[TASK TO COMPLETE] Locate each line below that includes "plugin" and reproduce it.

[MATERIAL FOR THE TASK]
[Start of Attachment]

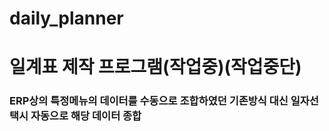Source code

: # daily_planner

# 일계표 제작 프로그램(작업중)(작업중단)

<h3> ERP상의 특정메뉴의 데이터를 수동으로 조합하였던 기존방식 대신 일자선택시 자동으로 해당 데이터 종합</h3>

[End of Attachment]
[Start of Attachment]

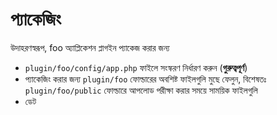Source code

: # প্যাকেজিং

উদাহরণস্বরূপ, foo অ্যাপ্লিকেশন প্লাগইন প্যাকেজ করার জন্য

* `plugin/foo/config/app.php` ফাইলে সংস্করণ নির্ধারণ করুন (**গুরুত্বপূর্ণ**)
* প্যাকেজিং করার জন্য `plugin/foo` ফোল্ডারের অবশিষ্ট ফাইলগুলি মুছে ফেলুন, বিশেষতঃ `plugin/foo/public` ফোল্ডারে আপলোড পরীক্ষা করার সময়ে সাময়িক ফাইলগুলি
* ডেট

[End of Attachment]

[WRITTEN REPLY]
* `plugin/foo/config/app.php` ফাইলে সংস্করণ নির্ধারণ করুন (**গুরুত্বপূর্ণ**)
* প্যাকেজিং করার জন্য `plugin/foo` ফোল্ডারের অবশিষ্ট ফাইলগুলি মুছে ফেলুন, বিশেষতঃ `plugin/foo/public` ফোল্ডারে আপলোড পরীক্ষা করার সময়ে সাময়িক ফাইলগুলি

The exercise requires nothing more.